Discussão - 7 comentários

  1. maria disse:

    paciente curioso é bicho chato, né? sei bem.
    mostra pra ele minha matéria sobre sepse: http://www.revistapesquisa.fapesp.br/?art=3494&bd=1&pg=1&lg=
    mas não fala sobre diapedese, que eu realmente não tinha pensado nesses problemas que ele levantou. adorei, agora tou curiosa!!

  2. victor skrabe disse:

    Adorei o paciente! Muito divertido se aprofundar em um assunto com perguntas e respostas.
    Dois anos atras montei uma animação ilustrando alguns detalhes deste do processo:
    http://www.biosphera.com.br/neuroimunologia.asp

  3. Karl disse:

    É incrível! Mas meus leitores só me dão orgulho, hehe. #eutoseachando

  4. A dialética da diapedese. Ou seria a diapedese do amor?
    []s,
    Roberto Takata

  5. Rudolf disse:

    Se não me engano quando as células de defesa do sangue quando grudam na parede do endotélio, elas dão um sinal para o endotélio se abrir. As células do endotélio desfazem as proteínas que "costuram" umas nas outras, então frestas são abertas.

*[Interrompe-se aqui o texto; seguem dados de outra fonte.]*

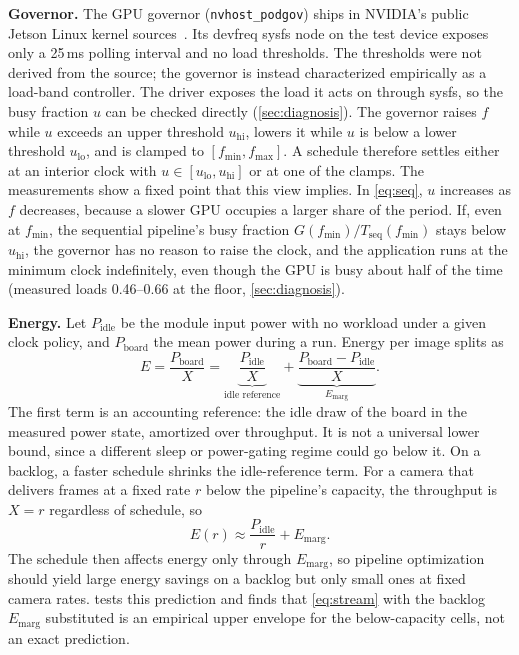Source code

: \textbf{Governor.}
The GPU governor (\texttt{nvhost\_podgov}) ships in NVIDIA's public
Jetson Linux kernel sources~\cite{nvidia2025jetsonkernel}. Its devfreq
sysfs node on the test device exposes only a 25\,ms polling interval
and no load thresholds. The thresholds were not derived from the
source; the governor is instead characterized empirically as a
load-band controller. The driver exposes the load it acts on through
sysfs, so the busy fraction $u$ can be checked directly
(\cref{sec:diagnosis}). The governor raises $f$ while $u$ exceeds an
upper threshold $u_{\text{hi}}$, lowers it while $u$ is below a lower
threshold $u_{\text{lo}}$, and is clamped to $[f_{\min}, f_{\max}]$. A
schedule therefore settles either at an interior clock with
$u \in [u_{\text{lo}}, u_{\text{hi}}]$ or at one of the clamps. The
measurements show a fixed point that this view implies. In
\cref{eq:seq}, $u$ increases as $f$ decreases, because a slower GPU occupies a larger share of the
period. If, even at $f_{\min}$, the sequential pipeline's busy fraction
$G(f_{\min})/T_{\text{seq}}(f_{\min})$ stays below $u_{\text{hi}}$, the
governor has no reason to raise the clock, and the application runs at
the minimum clock indefinitely, even though the GPU is busy
about half of the time (measured loads 0.46--0.66 at the floor,
\cref{sec:diagnosis}).

\textbf{Energy.}
Let $P_{\text{idle}}$ be the module input power with no workload under a
given clock policy, and $P_{\text{board}}$ the mean power during a run.
Energy per image splits as
\begin{equation}
  E = \frac{P_{\text{board}}}{X}
    = \underbrace{\frac{P_{\text{idle}}}{X}}_{\text{idle reference}}
    + \underbrace{\frac{P_{\text{board}} - P_{\text{idle}}}{X}}_{E_{\text{marg}}}.
  \label{eq:energy}
\end{equation}
The first term is an accounting reference: the idle draw of the board
in the measured power state, amortized over throughput. It is not a
universal lower bound, since a different sleep or power-gating regime
could go below it. On a backlog, a faster schedule shrinks the
idle-reference term. For a camera that delivers frames at a fixed rate
$r$ below the pipeline's capacity, the throughput is $X = r$ regardless
of schedule, so
\begin{equation}
  E(r) \approx \frac{P_{\text{idle}}}{r} + E_{\text{marg}}.
  \label{eq:stream}
\end{equation}
The schedule then affects energy only through $E_{\text{marg}}$, so
pipeline optimization should yield large energy savings on a backlog
but only small ones at fixed camera rates.  tests
this prediction and finds that \cref{eq:stream} with the backlog $E_{\text{marg}}$ substituted is an
empirical upper envelope for the below-capacity cells, not an exact
prediction.
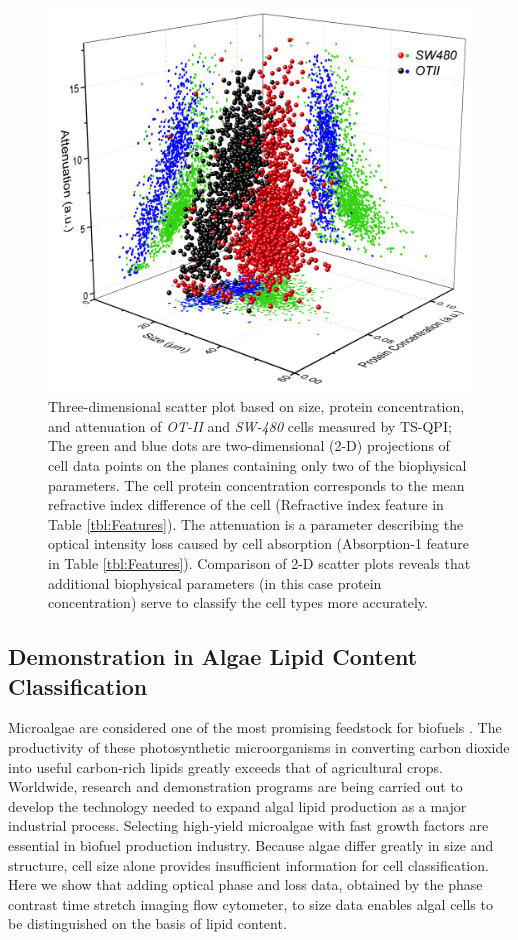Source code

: \documentclass[aps,pra,reprint,longbibliography,superscriptaddress]{revtex4-1}
\begin{document}
\begin{figure}
\includegraphics[scale=0.2]{FigureOTSWScatter.jpg}
\caption{\label{fig:OTSWScatter} Three-dimensional scatter plot based on size, protein concentration, and attenuation of \textit{OT-II} and \textit{SW-480} cells measured by TS-QPI; The green and blue dots are two-dimensional (2-D) projections of cell data points on the planes containing only two of the biophysical parameters. The cell protein concentration corresponds to the mean refractive index difference of the cell (Refractive index feature in Table \ref{tbl:Features}). The attenuation is a parameter describing the optical intensity loss caused by cell absorption (Absorption-1 feature in Table \ref{tbl:Features}). Comparison of 2-D scatter plots reveals that additional biophysical parameters (in this case protein concentration) serve to classify the cell types more accurately.}
\end{figure}

\subsection{Demonstration in Algae Lipid Content Classification}

Microalgae are considered one of the most promising feedstock for biofuels \cite{merchant2012tag}. The productivity of these photosynthetic microorganisms in converting carbon dioxide into useful carbon-rich lipids greatly exceeds that of agricultural crops. Worldwide, research and demonstration programs are being carried out to develop the technology needed to expand algal lipid production as a major industrial process. Selecting high-yield microalgae with fast growth factors are essential in biofuel production industry. Because algae differ greatly in size and structure, cell size alone provides insufficient information for cell classification. Here we show that adding optical phase and loss data, obtained by the phase contrast time stretch imaging flow cytometer, to size data enables algal cells to be distinguished on the basis of lipid content. 
\end{document}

No tecido conjuntivo as células de defesa se movem livremente entre a matriz extracelular. Algumas células de defesa também se movimentam pelo sistema linfático.
    O endotélio tem superfície antiaderente quando está saudável.
    Proteínas da membrana celular são responsáveis por isso. Grudar coisas nas paredes dos vasos não é nada bom... vide arterosclerose e estenose.
    Eu acho que as células de defesa só conseguem migrar para fora do sistema circulatório quando estão em vasos periféricos, onde a resistência à vazão é alta e consequentemente a velocidade é baixa.

  6. Clarissa disse:

    Os questionamentos são interessantes, mas me dão uma impressão de que o paciente não consegue pensar na dimensão real destas estruturas e das implicações físicas disso. O raciocínio dele faz todo sentido se pensar num vaso sanguíneo como uma mangueira, o sangue como água em vazão constante nesta mangueira e os glóbulos brancos como pequenas bolas de gude sendo carregadas pelo fluxo. O que está muito longe da realidade.
    De qualquer forma é sempre bom falar com pessoas curiosas e questionadoras, curiosidade é um ingrediente essencial (mas não suficiente) para a aquisição de conhecimento.

  7. Samir disse:

    Sabe, Karl... me identifiquei muito lendo esse seu post.
    Não sei se você sabe, mas eu dou aula de Ciências no Ensino Fundamental de Jovens e Adultos (EJA). Lá, nós trabalhamos muito com essa relação de, primeiramente, ver a visão que eles têm sobre o assunto(conhecimento do tipo senso comum, mas que a gente chama, em educação, de conhecimentos prévios e concepções alternativas. Depois, então, desconstruimos essa visão "errada" e damos um novo significado a ela (algo parecido com o que você fez).
    E isso, realmente, não é nada fácil. A gente tenta fazer linhas de raciocínio lógicas (para nós) e que para eles são muitas vezes inatingíveis.
    Um outro exemplo (porque você deu um excelente ali em cima): pra gente é muito fácil falar e entender: "célula". Mas imagina uma pessoa (de 40 anos, p. ex.) que mal sabe escrever... você fala para ela, olha a gente é feito de células. Que significado isso tem para essa pessoa? Qual é um tamanho de uma célula? (como fazer essa pessoa imagina em micrômetros?) E, o mais legal (no sentido de desafiador/intrigante) é que, muitas vezes, ele sabe disso, mesmo sem fazer a menor ideia do que seja... é aí que a gente entra - e eles sempre desconfiam das coisas que a gente fala (resistência ao novo? é tudo muito abstrato?).
    Um exemplo que vivenciei, foi uma atividade que comparamos calorias necessárias e ingeridas por 4 pessoas. Perguntei qual seria a pessoa que tinha a dieta mais balanceada (de acordo com as calorias). Mesmo com todos os dados ali, eles responderam que era o pedreiro, porque ele trabalha pesado sob o sol forte, faz muito exercício, transpira.
    Mas voltando ao post, e relacionando com o que eu acabei de falar, eu tenho concordar com a @CLARISSA. E, por outro lado, tenho que discordar do comentário da @MARIA - talvez, mais em relação à forma como ela se expressou: "paciente curioso é bicho chato", pq seja o paciente chato ou não, é um direito de qualquer pessoa pode entender o que está se passando nela e COM ela. E uma obrigação nossa procurar de alguma forma tentar ajudá-los nessa compreensão.
    Enfim, isso é tudo que eu queria falar, Karl! Abraço!